3. Unsure, she has moved on, but there is no alternative.
:::
::: {.callout-important collapse="true"}
## Solution: Example 4 (\~ 5 minutes)
1. Yes, via DOI https://doi.org/10.5281/zenodo.10650333.
2. The first author as listed corresponding author in the article.
3. Yes, and he also connected his ORCID profile.
:::
## Repository
Repositories are database systems to document, store and publish digital objects. Thereby, they ensure visibility (via metadata) and sustainability (via use of PIDs) of the digital objects they are holding. Repositories can be:
- Discipline-specific (e.g. OpenNeuro)
- General (e.g. Zenodo, OSF)
- Institutional (e.g. Edmond MPG, Open Data LMU)
If available, discipline-specific repositories are preferable, because these are commonly used in a specific research field and researchers will most likely start searching for data in those repositories.

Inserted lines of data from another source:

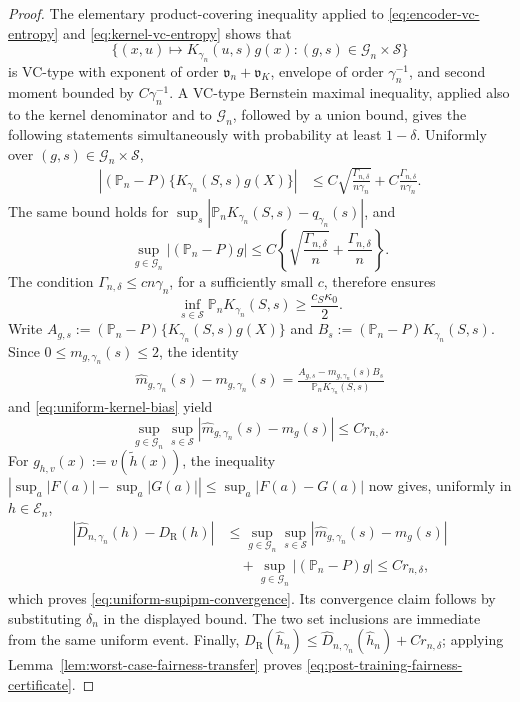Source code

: \documentclass[10pt]{article}
\begin{document}
\begin{proof}
The elementary product-covering inequality applied to
\eqref{eq:encoder-vc-entropy} and \eqref{eq:kernel-vc-entropy} shows that
\[
  \bigl\{(x,u)\mapsto K_{\gamma_n}(u,s)g(x):
  (g,s)\in\mathcal G_n\times\mathcal S\bigr\}
\]
is VC-type with exponent of order
\(\mathfrak v_n+\mathfrak v_K\), envelope of order
\(\gamma_n^{-1}\), and second moment bounded by \(C\gamma_n^{-1}\).
A VC-type Bernstein maximal inequality, applied also to the kernel
denominator and to \(\mathcal G_n\), followed by a union bound, gives the
following statements simultaneously with probability at least
\(1-\delta\).  Uniformly over
\((g,s)\in\mathcal G_n\times\mathcal S\),
\begin{align*}
  \left|
    (\mathbb P_n-P)
    \{K_{\gamma_n}(S,s)g(X)\}
  \right|
  &\le C\sqrt{\frac{\Gamma_{n,\delta}}{n\gamma_n}}
       +C\frac{\Gamma_{n,\delta}}{n\gamma_n}.
\end{align*}
The same bound holds for
\(\sup_s|\mathbb P_nK_{\gamma_n}(S,s)-q_{\gamma_n}(s)|\), and
\begin{equation*}
  \sup_{g\in\mathcal G_n}|(\mathbb P_n-P)g|
  \le C\left\{
    \sqrt{\frac{\Gamma_{n,\delta}}{n}}
    +\frac{\Gamma_{n,\delta}}{n}
  \right\}.
\end{equation*}
The condition \(\Gamma_{n,\delta}\le cn\gamma_n\), for a sufficiently small
\(c\), therefore ensures
\[
  \inf_{s\in\mathcal S}\mathbb P_nK_{\gamma_n}(S,s)
  \ge \frac{c_S\kappa_0}{2}.
\]
Write
\(A_{g,s}:=(\mathbb P_n-P)\{K_{\gamma_n}(S,s)g(X)\}\) and
\(B_s:=(\mathbb P_n-P)K_{\gamma_n}(S,s)\).  Since
\(0\le m_{g,\gamma_n}(s)\le2\), the identity
\begin{align*}
  \widehat m_{g,\gamma_n}(s)-m_{g,\gamma_n}(s)
  =\frac{A_{g,s}-m_{g,\gamma_n}(s)B_s}
         {\mathbb P_nK_{\gamma_n}(S,s)}
\end{align*}
and \eqref{eq:uniform-kernel-bias} yield
\begin{equation*}
  \sup_{g\in\mathcal G_n}\sup_{s\in\mathcal S}
  \left|\widehat m_{g,\gamma_n}(s)-m_g(s)\right|
  \le C r_{n,\delta}.
\end{equation*}
For \(g_{h,v}(x):=v(\widetilde h(x))\), the inequality
\(\left|\sup_a|F(a)|-\sup_a|G(a)|\right|
\le\sup_a|F(a)-G(a)|\) now gives, uniformly in
\(h\in\mathcal E_n\),
\begin{align*}
  |\widehat D_{n,\gamma_n}(h)-D_{\mathrm R}(h)|
  &\le
  \sup_{g\in\mathcal G_n}\sup_{s\in\mathcal S}
  |\widehat m_{g,\gamma_n}(s)-m_g(s)|\\
  &\quad+
  \sup_{g\in\mathcal G_n}|(\mathbb P_n-P)g|
  \le Cr_{n,\delta},
\end{align*}
which proves \eqref{eq:uniform-supipm-convergence}.  Its convergence claim
follows by substituting \(\delta_n\) in the displayed bound.  The two set
inclusions are immediate from the same uniform event.  Finally,
\(D_{\mathrm R}(\widehat h_n)\le
\widehat D_{n,\gamma_n}(\widehat h_n)+Cr_{n,\delta}\); applying
Lemma~\ref{lem:worst-case-fairness-transfer} proves
\eqref{eq:post-training-fairness-certificate}.
\end{proof}
\end{document}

The "Registry of research data repositories" ([Re3data.org](https://www.re3data.org/)) provides a collection of repositories with very nice search and overview functions. E.g., you can browse by subject (i.e., discipline).
![re3data.org](images/re3data.png){fig-align="left" width=50%}
When looking for a repository there are various criteria that should be considered.
### Criteria
- Is the data completely open? Can I control access or set an embargo period?
- Under what license can I publish data?
- Does the repository provide a persistent identifier?
- Is the repository certified as an indicator for its sustainability?
- What are the costs?
- What are the user rights?
- Where are the data hosted? Is this compliant with the General Data Protection Regulation?
- Is there a limit to the amount of data I can upload?
When searching re3data, most of these criteria are displayed beside the repository via icons, so you can immediately check whether a potential repository fulfills your requirements.
![Criteria icons in re3data.org](images/re3data-criteria.png){fig-align="left" width=35%}
::: callout-tip
## Task 1.4:
- Which repository was used to publish your dataset?
- Can you find that repository on re3data.org?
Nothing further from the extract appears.